[Python-ideas] adding dictionaries

Alexander Heger python at 2sn.net
Sun Jul 27 04:18:48 CEST 2014


Dear Terry,

> As you immediate noticed, this is an incoherent request as stated. A op B
> should be a new object.
> [...]
> You have this backwards. Dict addition would have to come first, and there
> are multiple possible and contextually useful definitions. The idea of
> choosing anyone of them as '+' has been rejected.

I had set out wanting to have a short form for dict.update(), hence
the apparently reversed order.
The proposed full addition does the same after first making a shallow
copy; the operator interface does define both __iadd__ and __add__.

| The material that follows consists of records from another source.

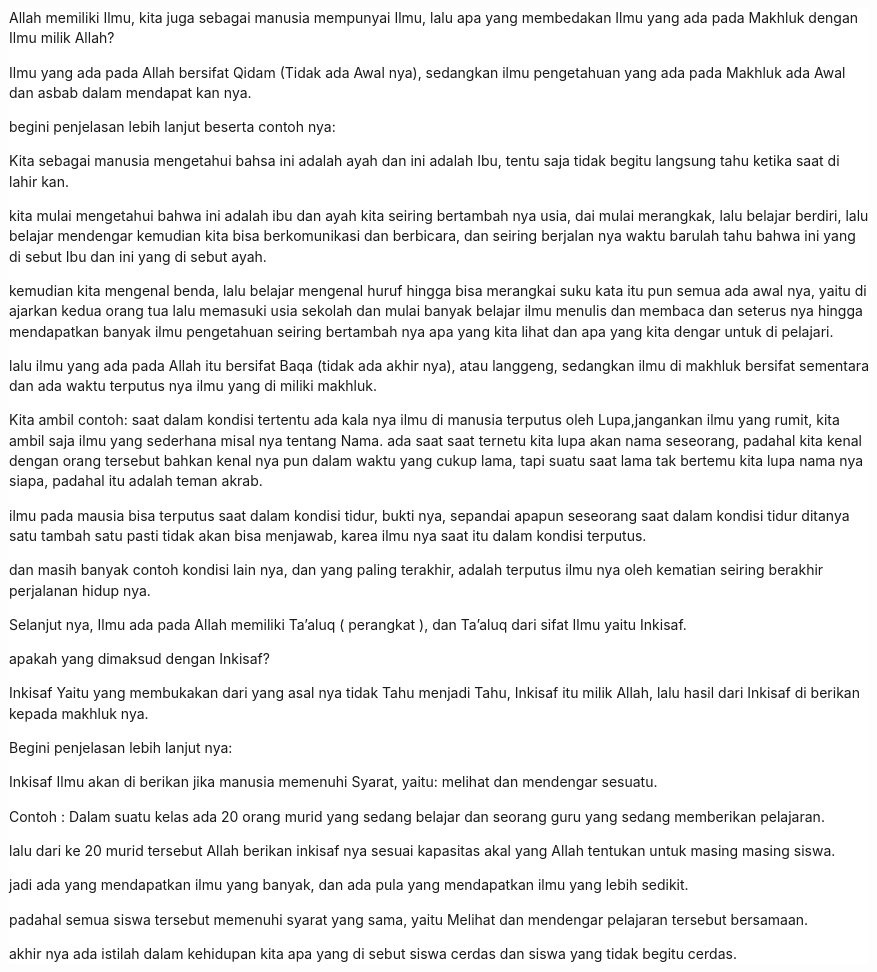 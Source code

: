 Allah memiliki Ilmu, kita juga sebagai manusia mempunyai Ilmu, lalu apa yang membedakan Ilmu yang ada pada Makhluk dengan Ilmu milik Allah?

Ilmu yang ada pada Allah bersifat Qidam (Tidak ada Awal nya), sedangkan ilmu pengetahuan yang ada pada Makhluk ada Awal dan asbab dalam mendapat kan nya.

begini penjelasan lebih lanjut beserta contoh nya:

Kita sebagai manusia mengetahui bahsa ini adalah ayah dan ini adalah Ibu, tentu saja tidak begitu langsung tahu ketika saat di lahir kan.

kita mulai mengetahui bahwa ini adalah ibu dan ayah kita seiring bertambah nya usia, dai mulai merangkak, lalu belajar berdiri, lalu belajar mendengar kemudian kita bisa berkomunikasi dan berbicara, dan seiring berjalan nya waktu barulah tahu bahwa ini yang di sebut Ibu dan ini yang di sebut ayah.

kemudian kita mengenal benda, lalu belajar mengenal huruf hingga bisa merangkai suku kata itu pun semua ada awal nya, yaitu di ajarkan kedua orang tua lalu memasuki usia sekolah dan mulai banyak belajar ilmu menulis dan membaca dan seterus nya hingga mendapatkan banyak ilmu pengetahuan seiring bertambah nya apa yang kita lihat dan apa yang kita dengar untuk di pelajari.

lalu ilmu yang ada pada Allah itu bersifat Baqa (tidak ada akhir nya), atau langgeng, sedangkan ilmu di makhluk bersifat sementara dan ada waktu terputus nya ilmu yang di miliki makhluk.

Kita ambil contoh: saat dalam kondisi tertentu ada kala nya ilmu di manusia terputus oleh Lupa,jangankan ilmu yang rumit, kita ambil saja ilmu yang sederhana misal nya tentang Nama. ada saat saat ternetu kita lupa akan nama seseorang, padahal kita kenal dengan orang tersebut bahkan kenal nya pun dalam waktu yang cukup lama, tapi suatu saat lama tak bertemu kita lupa nama nya siapa, padahal itu adalah teman akrab.

ilmu pada mausia bisa terputus saat dalam kondisi tidur, bukti nya, sepandai apapun seseorang saat dalam kondisi tidur ditanya satu tambah satu pasti tidak akan bisa menjawab, karea ilmu nya saat itu dalam kondisi terputus.

dan masih banyak contoh kondisi lain nya, dan yang paling terakhir, adalah terputus ilmu nya oleh kematian seiring berakhir perjalanan hidup nya.

Selanjut nya, Ilmu ada pada Allah memiliki Ta’aluq ( perangkat ), dan Ta’aluq dari sifat Ilmu yaitu Inkisaf.

apakah yang dimaksud dengan Inkisaf?

Inkisaf Yaitu yang membukakan dari yang asal nya tidak Tahu menjadi Tahu, Inkisaf itu milik Allah, lalu hasil dari Inkisaf di berikan kepada makhluk nya.

Begini penjelasan lebih lanjut nya:

Inkisaf Ilmu akan di berikan jika manusia memenuhi Syarat, yaitu: melihat dan mendengar sesuatu.

Contoh : Dalam suatu kelas ada 20 orang murid yang sedang belajar dan seorang guru yang sedang memberikan pelajaran.

lalu dari ke 20 murid tersebut Allah berikan inkisaf nya sesuai kapasitas akal yang Allah tentukan untuk masing masing siswa.

jadi ada yang mendapatkan ilmu yang banyak, dan ada pula yang mendapatkan ilmu yang lebih sedikit.

padahal semua siswa tersebut memenuhi syarat yang sama, yaitu Melihat dan mendengar pelajaran tersebut bersamaan.

akhir nya ada istilah dalam kehidupan kita apa yang di sebut siswa cerdas dan siswa yang tidak begitu cerdas.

> As indicated, augmented dict addition would follow from the choice of dict
> addition. It would not necessarily be equivalent to .update.  The addition
> needed to make this true would be asymmetric, like catenation.

yes.  As I note, most uses of the "+" operator in Python are not
symmetric (commutative).

> But unlike sequence catenation, information is erased in that items in the
> updated dict get subtracted. Conceptually, update is replacement rather than
> just addition.

Yes., not being able to have multiple identical keys is the nature of
dictionaries.
This does not mean that things should not be done in the best way they
can be done.
I was considering the set union operator "|" but that is also
symmetric and may cause more confusion.

Another consideration suggested was the element-wise addition in some form.
This is the natural way of doing things for structures of fixed length
like arrays, including numpy arrays.
And this is being accepted.
In contrast, for data structures with variable length, like lists and
strings, "addition" is concatenation, and what I would see the most
natural extension for dictionaries hence is to add the keys (not the
key values or values to each other), with the common behavior to
overwrite existing keys. You do have the choice in which order you
write the operation.

It would be funny if addition of strings would add their ASCII, char,
or unicode values and return the resulting string.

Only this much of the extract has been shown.